## TASK DIRECTIONS
Starting at the line that contains "vs. CRLF)' (#18)" and stopping at the line that contains "- **Banco de Dados**", transcribe every line of the material below exactly; pictures stay out.

## PROVIDED ENTRIES
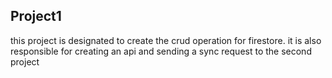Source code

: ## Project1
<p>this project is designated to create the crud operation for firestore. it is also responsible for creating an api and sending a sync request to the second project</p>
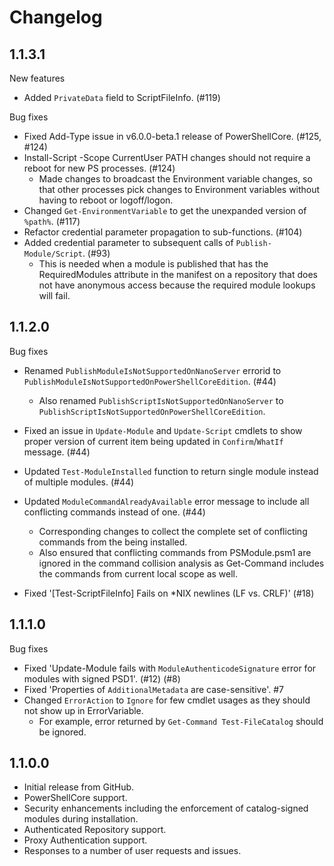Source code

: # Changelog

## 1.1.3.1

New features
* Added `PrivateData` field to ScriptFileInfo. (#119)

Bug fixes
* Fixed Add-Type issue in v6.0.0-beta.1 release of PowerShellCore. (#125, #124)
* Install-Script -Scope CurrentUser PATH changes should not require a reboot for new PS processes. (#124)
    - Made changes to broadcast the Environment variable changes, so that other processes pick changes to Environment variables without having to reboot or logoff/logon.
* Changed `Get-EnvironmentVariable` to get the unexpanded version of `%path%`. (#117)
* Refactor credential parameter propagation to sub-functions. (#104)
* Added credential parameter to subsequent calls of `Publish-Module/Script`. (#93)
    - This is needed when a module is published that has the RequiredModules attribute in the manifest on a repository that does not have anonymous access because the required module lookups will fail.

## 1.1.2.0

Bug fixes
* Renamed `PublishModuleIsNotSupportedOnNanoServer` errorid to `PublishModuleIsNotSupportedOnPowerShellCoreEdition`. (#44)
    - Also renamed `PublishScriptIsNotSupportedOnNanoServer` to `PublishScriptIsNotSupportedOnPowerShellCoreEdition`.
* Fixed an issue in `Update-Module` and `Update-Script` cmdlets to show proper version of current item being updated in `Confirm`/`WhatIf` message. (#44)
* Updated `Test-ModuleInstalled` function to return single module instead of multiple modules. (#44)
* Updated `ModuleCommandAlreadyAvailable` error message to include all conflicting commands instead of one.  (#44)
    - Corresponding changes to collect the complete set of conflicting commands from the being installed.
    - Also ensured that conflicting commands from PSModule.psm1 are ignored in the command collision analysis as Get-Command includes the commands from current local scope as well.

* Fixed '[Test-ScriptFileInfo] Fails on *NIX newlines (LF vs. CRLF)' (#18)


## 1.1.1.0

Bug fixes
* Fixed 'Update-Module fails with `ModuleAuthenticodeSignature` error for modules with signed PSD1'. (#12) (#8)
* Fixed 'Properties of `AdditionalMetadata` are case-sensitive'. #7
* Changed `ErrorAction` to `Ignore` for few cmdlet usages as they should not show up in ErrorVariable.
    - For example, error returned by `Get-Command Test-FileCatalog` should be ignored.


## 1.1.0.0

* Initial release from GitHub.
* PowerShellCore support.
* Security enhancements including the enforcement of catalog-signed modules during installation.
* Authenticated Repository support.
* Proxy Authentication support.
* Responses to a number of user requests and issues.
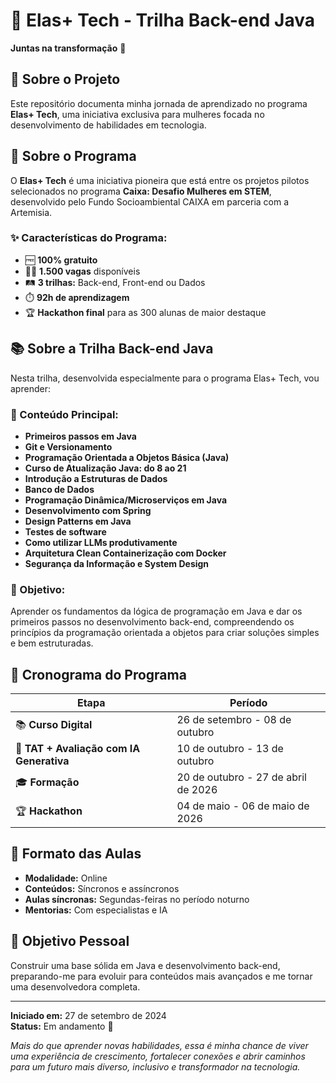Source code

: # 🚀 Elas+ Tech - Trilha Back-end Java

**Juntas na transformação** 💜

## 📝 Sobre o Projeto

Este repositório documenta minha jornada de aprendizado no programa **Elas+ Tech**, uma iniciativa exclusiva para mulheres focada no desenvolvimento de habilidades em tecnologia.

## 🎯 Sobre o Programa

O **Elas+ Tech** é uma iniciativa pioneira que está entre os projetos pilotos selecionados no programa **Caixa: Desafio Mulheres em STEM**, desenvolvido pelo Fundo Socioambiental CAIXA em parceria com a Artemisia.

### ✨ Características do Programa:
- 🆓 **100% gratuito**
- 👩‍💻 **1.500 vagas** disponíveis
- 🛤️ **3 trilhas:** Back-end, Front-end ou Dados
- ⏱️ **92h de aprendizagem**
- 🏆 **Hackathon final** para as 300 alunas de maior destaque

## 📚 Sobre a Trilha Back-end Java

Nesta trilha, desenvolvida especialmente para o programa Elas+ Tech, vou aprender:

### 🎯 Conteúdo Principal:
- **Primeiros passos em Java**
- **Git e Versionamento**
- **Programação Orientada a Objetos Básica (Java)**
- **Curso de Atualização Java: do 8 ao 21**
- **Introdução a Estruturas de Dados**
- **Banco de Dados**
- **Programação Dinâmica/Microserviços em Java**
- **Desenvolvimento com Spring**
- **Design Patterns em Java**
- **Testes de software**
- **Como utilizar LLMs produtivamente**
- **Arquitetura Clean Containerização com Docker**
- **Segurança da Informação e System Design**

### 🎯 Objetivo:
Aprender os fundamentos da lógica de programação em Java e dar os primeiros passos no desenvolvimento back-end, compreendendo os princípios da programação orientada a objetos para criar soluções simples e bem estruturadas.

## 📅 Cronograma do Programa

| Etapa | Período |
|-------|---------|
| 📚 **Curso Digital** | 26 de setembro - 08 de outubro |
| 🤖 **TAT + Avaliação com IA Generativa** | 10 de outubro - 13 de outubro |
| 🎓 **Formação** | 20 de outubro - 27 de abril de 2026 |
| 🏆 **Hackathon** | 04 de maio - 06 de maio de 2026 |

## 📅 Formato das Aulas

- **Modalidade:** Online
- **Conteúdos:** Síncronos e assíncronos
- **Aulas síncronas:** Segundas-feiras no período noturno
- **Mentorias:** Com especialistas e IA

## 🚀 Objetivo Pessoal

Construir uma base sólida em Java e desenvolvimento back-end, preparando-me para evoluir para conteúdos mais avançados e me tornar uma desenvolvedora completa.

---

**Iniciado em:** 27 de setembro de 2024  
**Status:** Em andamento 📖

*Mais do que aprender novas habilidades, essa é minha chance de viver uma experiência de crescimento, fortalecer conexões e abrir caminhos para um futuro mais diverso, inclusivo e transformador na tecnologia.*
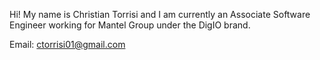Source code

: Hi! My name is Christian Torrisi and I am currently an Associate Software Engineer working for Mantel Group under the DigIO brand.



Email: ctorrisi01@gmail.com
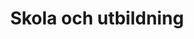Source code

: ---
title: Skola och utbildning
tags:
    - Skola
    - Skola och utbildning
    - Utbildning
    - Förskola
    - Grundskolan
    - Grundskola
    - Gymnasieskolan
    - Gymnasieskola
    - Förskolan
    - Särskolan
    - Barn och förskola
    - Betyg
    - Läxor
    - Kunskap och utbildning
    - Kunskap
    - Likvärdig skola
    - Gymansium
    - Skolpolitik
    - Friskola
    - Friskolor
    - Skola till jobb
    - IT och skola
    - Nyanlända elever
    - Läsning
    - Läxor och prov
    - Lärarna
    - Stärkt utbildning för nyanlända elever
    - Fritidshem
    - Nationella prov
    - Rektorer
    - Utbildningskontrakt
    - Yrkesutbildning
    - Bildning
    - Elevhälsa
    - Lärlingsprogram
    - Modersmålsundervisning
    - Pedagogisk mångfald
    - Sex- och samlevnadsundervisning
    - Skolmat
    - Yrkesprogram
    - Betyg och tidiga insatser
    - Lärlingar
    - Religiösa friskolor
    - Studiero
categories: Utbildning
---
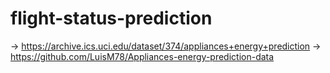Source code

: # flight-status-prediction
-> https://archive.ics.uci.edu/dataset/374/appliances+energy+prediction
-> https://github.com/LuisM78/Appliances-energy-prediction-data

## YOUR SOLUTION
* Fixed '[Test-ScriptFileInfo] Fails on *NIX newlines (LF vs. CRLF)' (#18)


## 1.1.1.0

Bug fixes
* Fixed 'Update-Module fails with `ModuleAuthenticodeSignature` error for modules with signed PSD1'. (#12) (#8)
* Fixed 'Properties of `AdditionalMetadata` are case-sensitive'. #7
* Changed `ErrorAction` to `Ignore` for few cmdlet usages as they should not show up in ErrorVariable.
    - For example, error returned by `Get-Command Test-FileCatalog` should be ignored.


## 1.1.0.0

* Initial release from GitHub.
* PowerShellCore support.
* Security enhancements including the enforcement of catalog-signed modules during installation.
* Authenticated Repository support.
* Proxy Authentication support.
* Responses to a number of user requests and issues.
Source code

: # 🚀 Elas+ Tech - Trilha Back-end Java

**Juntas na transformação** 💜

## 📝 Sobre o Projeto

Este repositório documenta minha jornada de aprendizado no programa **Elas+ Tech**, uma iniciativa exclusiva para mulheres focada no desenvolvimento de habilidades em tecnologia.

## 🎯 Sobre o Programa

O **Elas+ Tech** é uma iniciativa pioneira que está entre os projetos pilotos selecionados no programa **Caixa: Desafio Mulheres em STEM**, desenvolvido pelo Fundo Socioambiental CAIXA em parceria com a Artemisia.

### ✨ Características do Programa:
- 🆓 **100% gratuito**
- 👩‍💻 **1.500 vagas** disponíveis
- 🛤️ **3 trilhas:** Back-end, Front-end ou Dados
- ⏱️ **92h de aprendizagem**
- 🏆 **Hackathon final** para as 300 alunas de maior destaque

## 📚 Sobre a Trilha Back-end Java

Nesta trilha, desenvolvida especialmente para o programa Elas+ Tech, vou aprender:

### 🎯 Conteúdo Principal:
- **Primeiros passos em Java**
- **Git e Versionamento**
- **Programação Orientada a Objetos Básica (Java)**
- **Curso de Atualização Java: do 8 ao 21**
- **Introdução a Estruturas de Dados**
- **Banco de Dados**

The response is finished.